Boris F J Collardi, the chief executive of Julius Baer, says the region's large family groups will need sophisticated financial advice. Sammy Dallal / The National
Boris F J Collardi, the chief executive of Julius Baer, says the region's large family groups will need sophisticated financial advice. Sammy Dallal / The National

Banker with an eye on the future



If there is one thing that makes Boris Collardi seem weary, it is fielding questions about his age.

Swiss banking is a tough industry, requiring extraordinary physical stamina and the mental acuity to deal with the demanding nature of the world's wealthiest.

But the 39-year-old chief executive of Julius Baer, who has held the position for four years, perhaps holds an unfair advantage over the crusty septuagenarians that one traditionally associates with Zurich or Geneva financial institutions.

The Swiss Italian seems impossibly fresh-faced at the end of a four-day tour of the Arabian Gulf at the tail end of a trip that included Brazil. He will soon jet off to Japan.

Perhaps it is for that reason the answers about his ascent to the top sound a little rehearsed. After all, how many times can he talk about what ambitions he still has after becoming the chief executive of Switzerland's biggest stand-alone private bank?

"When you do my job and every day you have to put your own conviction and energy, you're responsible for an organisation. It's not something you can do very lightly," Mr Collardi says. "I cannot imagine myself anywhere else."

He is every metre the enigmatic Swiss banker - discreet, precise, profusely apologetic for running late as he navigated the innards of the Emirates Palace.

And he never breaks from addressing his guest as if the person's concerns are the only thing on his mind. At only one point does he interrupt the conversation to take a call that he says he cannot miss. His answer in German - "I'm in an interview - call me back, Hamdan," adds a ripple of intrigue. A trusted lieutenant? The scion of a merchant family? A sheikh? He offers no clues.

Mr Collardi has had a busy year at the top.

In February, Julius Baer closed the acquisition of the international wealth-management division of Merrill Lynch outside of the United States and Japan, in a deal that increased its assets under management to more than 200 billion Swiss francs (Dh785.71bn), added eight offices worldwide, and 2,200 staff, as well as a host of new clients to screen.

Mr Collardi is a frequent visitor to the UAE, where the bank employs 50 staff, and from where Julius Baer is now considering an entry to Saudi Arabia.

It was the first bank to receive a licence to operate in the Dubai International Financial Centre. "It was a leap of faith at that time, but we did it," Mr Collardi says.

The firm is now making another jump. Unlike many wealth management firms that have changed gears to focus on the growing sophistication of family offices and their need for asset management, Julius Baer is instead concentrating on the heads of merchant families and other ultra-wealthy individuals.

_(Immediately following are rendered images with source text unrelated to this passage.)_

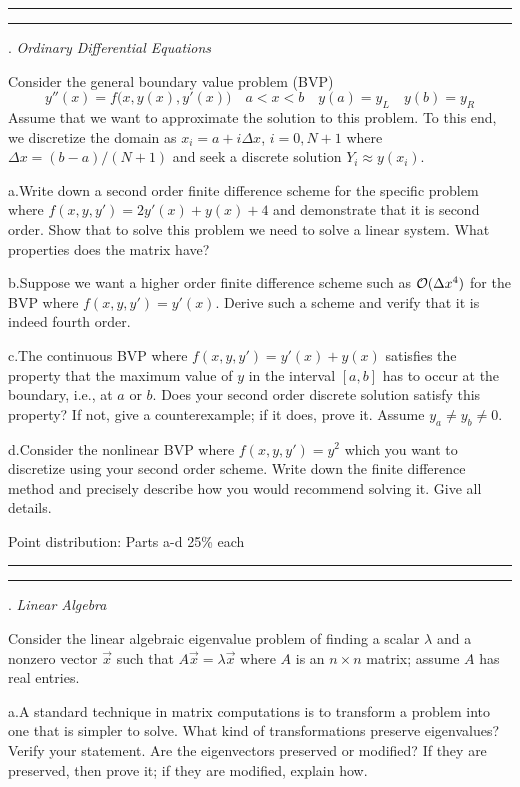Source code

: \documentclass [11point]{article}
\begin{document}
\medskip
\hrule 

\pagebreak
\hrule 
{}. \textit{Ordinary Differential Equations}
\bigskip

Consider the general  boundary value problem (BVP) $$ y''(x) = f\big (x, y(x), y'(x) \big)\quad a < x < b \quad y(a)=y_L \quad y(b) = y_R $$ Assume that we want to approximate the solution to this problem.  To this end, we   discretize  the domain as $x_i=a+i \Delta x$, $i=0, N+1$ where $\Delta x = (b-a)/(N+1)$ and seek a discrete solution $Y_i  \approx y(x_i)$. \smallskip

a.\quad  Write down a second order finite difference scheme for the specific problem where $f(x,y,y')= 2y'(x)+y(x)+4$ and demonstrate that it is second order.   Show that to solve this problem we need to solve a linear system.  What properties does the matrix have? \medskip

b.\quad Suppose we want a higher order finite difference scheme such as ${\cal {O}}(\Delta x^4)$ for the  BVP  where
$f(x,y,y')=y'(x) $.  Derive such a scheme and verify that it is indeed fourth order.  \medskip

c.\quad  The continuous BVP where $f(x,y,y')= y'(x) +   y(x)  $ satisfies the property that the maximum value of $y$ in the interval $[a,b]$ has to occur at the boundary, i.e., at $a$ or $b$.  Does  your second order discrete solution  satisfy this property? If not, give a counterexample; if it does, prove it.  Assume $y_a \ne y_b \ne 0$.  \medskip 

d.\quad  Consider the nonlinear BVP where $f(x,y,y')=y^2$ which you want to discretize using your second order scheme. Write down the finite difference method and precisely describe how you would recommend solving it. Give all details.  \medskip

Point distribution:  Parts a-d 25\% each
\medskip
\hrule \medskip

\pagebreak
\hrule 
{}. \textit{Linear Algebra}
\bigskip

Consider the linear algebraic eigenvalue problem of finding a scalar $\lambda$ and a nonzero vector $\vec x$ such that $A\vec x = \lambda \vec x$ where $A$ is an $n \times n$ matrix; assume $A$ has real entries.  \smallskip

a.\quad  A standard technique in matrix computations is to transform a problem into one that is simpler to solve.  What kind of transformations preserve eigenvalues?  Verify your statement.   Are the eigenvectors preserved or modified?  If they are preserved, then prove it; if they are modified, explain how.  \medskip
\end{document}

This strategy has it swimming against a tide of banks including Pictet, Citibank and Saxo Bank.

Julius Baer's bet is that the region's large family groups will need sophisticated financial advice to detangle their private wealth from their corporate affairs.

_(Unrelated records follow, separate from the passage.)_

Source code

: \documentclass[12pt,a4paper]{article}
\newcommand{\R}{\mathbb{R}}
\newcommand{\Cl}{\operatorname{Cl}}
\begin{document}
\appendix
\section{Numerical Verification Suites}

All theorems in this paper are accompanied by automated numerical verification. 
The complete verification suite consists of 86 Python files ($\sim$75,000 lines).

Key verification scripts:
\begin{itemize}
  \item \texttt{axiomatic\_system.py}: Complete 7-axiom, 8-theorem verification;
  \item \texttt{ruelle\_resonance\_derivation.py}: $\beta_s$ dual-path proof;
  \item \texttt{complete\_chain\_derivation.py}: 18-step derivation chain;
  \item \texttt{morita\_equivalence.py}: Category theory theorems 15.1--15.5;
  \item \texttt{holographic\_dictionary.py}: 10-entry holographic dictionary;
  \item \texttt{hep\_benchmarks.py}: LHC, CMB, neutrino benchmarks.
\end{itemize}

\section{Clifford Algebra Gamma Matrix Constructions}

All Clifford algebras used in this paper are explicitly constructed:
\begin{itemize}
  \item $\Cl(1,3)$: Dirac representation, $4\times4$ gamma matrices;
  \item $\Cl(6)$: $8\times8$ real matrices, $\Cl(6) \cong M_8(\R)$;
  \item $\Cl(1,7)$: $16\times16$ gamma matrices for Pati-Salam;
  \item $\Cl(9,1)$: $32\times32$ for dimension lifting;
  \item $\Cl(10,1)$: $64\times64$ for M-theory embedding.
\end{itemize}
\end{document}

Managing that transition correctly will mean more clients over successive generations. "There will be a need for succession planning, especially as families grow and more family members that could potentially be involved in the business," he says.

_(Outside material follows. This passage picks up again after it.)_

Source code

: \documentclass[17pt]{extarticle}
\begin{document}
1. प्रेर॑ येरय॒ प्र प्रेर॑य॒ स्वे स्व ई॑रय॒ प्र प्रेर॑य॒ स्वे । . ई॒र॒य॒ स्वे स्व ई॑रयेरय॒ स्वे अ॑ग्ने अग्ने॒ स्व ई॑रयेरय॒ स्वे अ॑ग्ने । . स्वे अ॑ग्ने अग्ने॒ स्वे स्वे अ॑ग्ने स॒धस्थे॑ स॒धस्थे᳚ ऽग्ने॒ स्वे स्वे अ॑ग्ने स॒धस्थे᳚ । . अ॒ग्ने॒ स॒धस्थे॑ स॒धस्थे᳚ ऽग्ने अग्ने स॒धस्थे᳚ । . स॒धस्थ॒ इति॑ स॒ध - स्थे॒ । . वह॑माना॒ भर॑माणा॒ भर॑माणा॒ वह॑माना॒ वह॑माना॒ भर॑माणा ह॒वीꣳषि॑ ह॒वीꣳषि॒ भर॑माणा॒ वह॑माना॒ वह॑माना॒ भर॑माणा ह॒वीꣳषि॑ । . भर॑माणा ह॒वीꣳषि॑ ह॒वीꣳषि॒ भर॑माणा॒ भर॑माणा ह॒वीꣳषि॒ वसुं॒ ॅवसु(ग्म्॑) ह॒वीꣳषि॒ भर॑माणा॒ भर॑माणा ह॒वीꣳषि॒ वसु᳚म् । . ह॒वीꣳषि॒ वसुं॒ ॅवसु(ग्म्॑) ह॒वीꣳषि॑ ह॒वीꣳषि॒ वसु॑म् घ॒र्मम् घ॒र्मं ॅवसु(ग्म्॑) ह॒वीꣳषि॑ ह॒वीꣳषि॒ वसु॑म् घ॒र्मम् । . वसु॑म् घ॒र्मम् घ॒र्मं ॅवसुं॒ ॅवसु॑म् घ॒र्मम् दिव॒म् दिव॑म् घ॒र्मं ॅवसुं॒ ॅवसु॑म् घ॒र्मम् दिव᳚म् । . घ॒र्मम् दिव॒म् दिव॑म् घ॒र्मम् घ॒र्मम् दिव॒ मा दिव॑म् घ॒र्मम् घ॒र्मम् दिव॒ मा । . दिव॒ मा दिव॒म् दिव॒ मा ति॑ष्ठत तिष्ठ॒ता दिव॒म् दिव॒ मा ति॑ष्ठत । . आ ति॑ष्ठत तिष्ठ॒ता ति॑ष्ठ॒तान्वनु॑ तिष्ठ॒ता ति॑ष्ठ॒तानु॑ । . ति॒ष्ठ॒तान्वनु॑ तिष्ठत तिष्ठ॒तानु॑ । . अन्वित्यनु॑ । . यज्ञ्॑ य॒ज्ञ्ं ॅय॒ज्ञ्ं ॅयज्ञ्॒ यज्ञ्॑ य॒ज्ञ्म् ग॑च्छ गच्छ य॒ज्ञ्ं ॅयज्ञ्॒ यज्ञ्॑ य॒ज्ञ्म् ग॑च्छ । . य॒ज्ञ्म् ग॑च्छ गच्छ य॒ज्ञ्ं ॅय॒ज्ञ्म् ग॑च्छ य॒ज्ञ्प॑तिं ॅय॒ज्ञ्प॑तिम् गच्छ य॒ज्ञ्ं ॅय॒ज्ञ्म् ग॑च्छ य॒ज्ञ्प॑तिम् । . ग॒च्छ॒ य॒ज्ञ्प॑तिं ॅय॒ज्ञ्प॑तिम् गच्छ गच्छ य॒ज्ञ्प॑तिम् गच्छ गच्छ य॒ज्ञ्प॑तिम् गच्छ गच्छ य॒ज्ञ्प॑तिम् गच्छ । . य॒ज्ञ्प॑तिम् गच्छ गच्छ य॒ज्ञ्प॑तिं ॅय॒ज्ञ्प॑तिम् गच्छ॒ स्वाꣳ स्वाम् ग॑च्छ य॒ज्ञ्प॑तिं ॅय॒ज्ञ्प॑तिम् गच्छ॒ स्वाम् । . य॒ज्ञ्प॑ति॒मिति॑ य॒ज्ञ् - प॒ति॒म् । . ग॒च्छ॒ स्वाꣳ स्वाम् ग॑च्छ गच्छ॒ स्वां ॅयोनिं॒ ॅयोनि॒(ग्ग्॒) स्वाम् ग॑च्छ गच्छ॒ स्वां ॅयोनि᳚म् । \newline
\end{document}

Mr Collardi talks with excitement about the prospects for some of the newest markets to open up in South East Asia, such as Indonesia and Vietnam.

"Everything needs to be done … In Vietnam they're just starting to have their first billionaires," he says. "Two years [ago] nobody was talking about Myanmar except for violations of human rights. Now they're opening up to international markets and opening hotels," he says.

Mr Collardi would certainly be among few bankers predicting Myanmar as the next growth market for private banking, but he is sanguine about the amount of time that may take. "That's a long shot. Myanmar - is it today? Is it tomorrow? No, but is it in the next five years? Sure," he says.

Mr Collardi's fondness for Asia is in part a reason for his meteoric ascent through the ranks of Credit Suisse, where he spent 13 years.

Having the "intellectual flexibility" to break with the conventional wisdom has paid off for him, he says. Mr Collardi headed to Singapore in the mid-1990s when his colleagues were much more interested in New York, for example.

"It was the unknown. Some people like it, some people don't like it. But Singapore changed my entire life," he says. "There were no structures. Everything had to be done and created. It wasn't an institutionalised job where you have a job description. It was about creating everything on your own."

And when he came back, he was in high demand as one of the few Swiss bankers with a good knowledge of Asia - the fastest-growing market for wealth management in the world.

The unexpected death in 2008 of Julius Baer's previous chief executive, Alex Widmer catapulted Mr Collardi into the top spot.

The appointment of Mr Collardi - who is more than a decade younger than the heads of rivals UBS or Credit Suisse - brought the first of a new generation of Swiss banking chiefs, perhaps more ready to contemplate casting off the received wisdom of the industry.

That includes rethinking how Switzerland can prosper as a financial centre without its long-standing bank secrecy laws.

"If I look at the regulatory changes that are affecting Switzerland, they're a reaction to the things happening around us, but they support a mega-trend - that high-net-worth individuals these days do not mind any more paying taxes or declaring their assets," Mr Collardi says. "This has really changed over the last 15-20 years."

Swiss banking secrecy laws - which emerged as a reaction to populist banker-bashing in France during the Great Depression but that were used by Jewish refugees during the Second World War - may no longer be such an asset.

Still, even as bank secrecy laws are eroded, Mr Collardi hardly suggests that a kowtowing to European officials is in order.

"Switzerland has a past, and there needs to be a solution for this past," he says. "We're not part of Europe. We have our own sovereignty, and there needs to be respect for Swiss standards."

How Switzerland deals with the erosion of its secrecy laws would be a "painful process", likely to continue for another two to three years, Mr Collardi says.

But what advantage does Switzerland have over London or Frankfurt without its bank secrecy laws?

"The standards of Switzerland have not been developed to arbitrage what happened in Europe," he says. The Alpine state "is not a single-trick pony" and offers many advantages as a wealth-management hub, not the least of which is a society "based on the principle of trust" and a sophisticated investment industry.

"None of the competition is sleeping," he says. "They've been weakened - but let's be open here, Luxembourg used to be a centre, London used to be a centre. Switzerland maybe in absolute terms has lost a bit of shine, but in relative terms it hasn't, because the others aren't doing well."

But that does not change the need for Switzerland to urgently come up with a new raison d'être, he says.

"In as much as in the past we could rely on the past, we need to build a future," he says. "That future is something where everyone in Switzerland in financial services needs to work very hard."